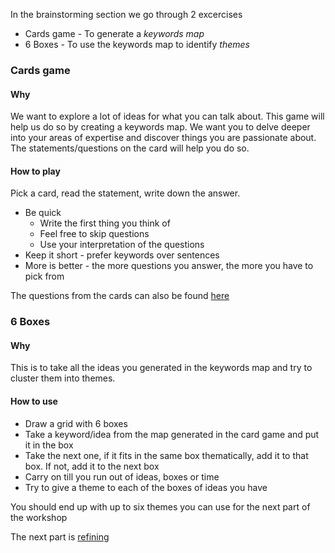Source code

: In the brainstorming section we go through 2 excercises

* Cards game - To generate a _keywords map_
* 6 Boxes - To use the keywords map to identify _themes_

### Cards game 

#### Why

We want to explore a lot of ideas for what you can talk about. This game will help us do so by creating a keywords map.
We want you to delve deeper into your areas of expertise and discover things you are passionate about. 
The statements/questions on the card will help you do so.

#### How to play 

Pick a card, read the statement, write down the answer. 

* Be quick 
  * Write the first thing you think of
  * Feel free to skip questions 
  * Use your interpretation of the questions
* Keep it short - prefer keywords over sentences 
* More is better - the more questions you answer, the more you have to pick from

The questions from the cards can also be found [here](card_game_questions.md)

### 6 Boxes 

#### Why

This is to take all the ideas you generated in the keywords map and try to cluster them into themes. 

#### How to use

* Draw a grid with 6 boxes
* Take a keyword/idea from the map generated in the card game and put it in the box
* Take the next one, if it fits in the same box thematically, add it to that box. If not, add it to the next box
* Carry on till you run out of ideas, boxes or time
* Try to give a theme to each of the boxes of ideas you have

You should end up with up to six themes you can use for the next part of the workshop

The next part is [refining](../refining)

* * *

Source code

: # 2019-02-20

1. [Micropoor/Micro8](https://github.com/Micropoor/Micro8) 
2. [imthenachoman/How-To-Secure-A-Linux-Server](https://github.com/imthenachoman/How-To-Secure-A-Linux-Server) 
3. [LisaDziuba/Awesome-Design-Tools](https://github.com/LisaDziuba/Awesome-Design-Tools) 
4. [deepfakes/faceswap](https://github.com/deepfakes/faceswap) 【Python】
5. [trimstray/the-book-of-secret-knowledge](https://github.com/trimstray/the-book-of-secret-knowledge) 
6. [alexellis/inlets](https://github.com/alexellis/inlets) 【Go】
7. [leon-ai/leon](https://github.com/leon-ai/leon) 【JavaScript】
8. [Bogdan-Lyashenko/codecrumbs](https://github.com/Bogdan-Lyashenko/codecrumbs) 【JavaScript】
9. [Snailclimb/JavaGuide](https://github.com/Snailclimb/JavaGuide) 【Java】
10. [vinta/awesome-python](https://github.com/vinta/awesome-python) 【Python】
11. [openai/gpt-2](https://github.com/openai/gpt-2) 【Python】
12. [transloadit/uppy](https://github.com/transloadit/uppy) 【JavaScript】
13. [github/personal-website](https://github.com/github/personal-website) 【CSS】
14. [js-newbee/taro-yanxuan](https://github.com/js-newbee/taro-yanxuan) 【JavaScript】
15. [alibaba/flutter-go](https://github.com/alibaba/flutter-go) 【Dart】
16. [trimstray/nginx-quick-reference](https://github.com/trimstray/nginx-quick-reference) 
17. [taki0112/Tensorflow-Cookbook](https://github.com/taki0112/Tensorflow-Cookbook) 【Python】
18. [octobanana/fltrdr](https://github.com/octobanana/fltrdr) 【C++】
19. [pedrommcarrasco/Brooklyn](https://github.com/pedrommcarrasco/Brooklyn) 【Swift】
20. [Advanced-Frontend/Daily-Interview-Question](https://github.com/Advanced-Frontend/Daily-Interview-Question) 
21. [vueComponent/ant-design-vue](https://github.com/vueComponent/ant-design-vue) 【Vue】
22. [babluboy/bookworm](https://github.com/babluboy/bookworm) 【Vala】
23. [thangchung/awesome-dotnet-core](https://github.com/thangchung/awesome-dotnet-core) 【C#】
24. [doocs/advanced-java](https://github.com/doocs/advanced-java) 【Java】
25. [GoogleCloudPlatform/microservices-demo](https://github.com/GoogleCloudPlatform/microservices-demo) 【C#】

REQUIRED WORK
Retype exactly, and only, the lines above from the one where "a _keywords map_" occurs up to and including the one where "keywords over sentences" occurs.

OUTPUT OF THE EXERCISE
* Cards game - To generate a _keywords map_
* 6 Boxes - To use the keywords map to identify _themes_

### Cards game 

#### Why

We want to explore a lot of ideas for what you can talk about. This game will help us do so by creating a keywords map.
We want you to delve deeper into your areas of expertise and discover things you are passionate about. 
The statements/questions on the card will help you do so.

#### How to play 

Pick a card, read the statement, write down the answer. 

* Be quick 
  * Write the first thing you think of
  * Feel free to skip questions 
  * Use your interpretation of the questions
* Keep it short - prefer keywords over sentences 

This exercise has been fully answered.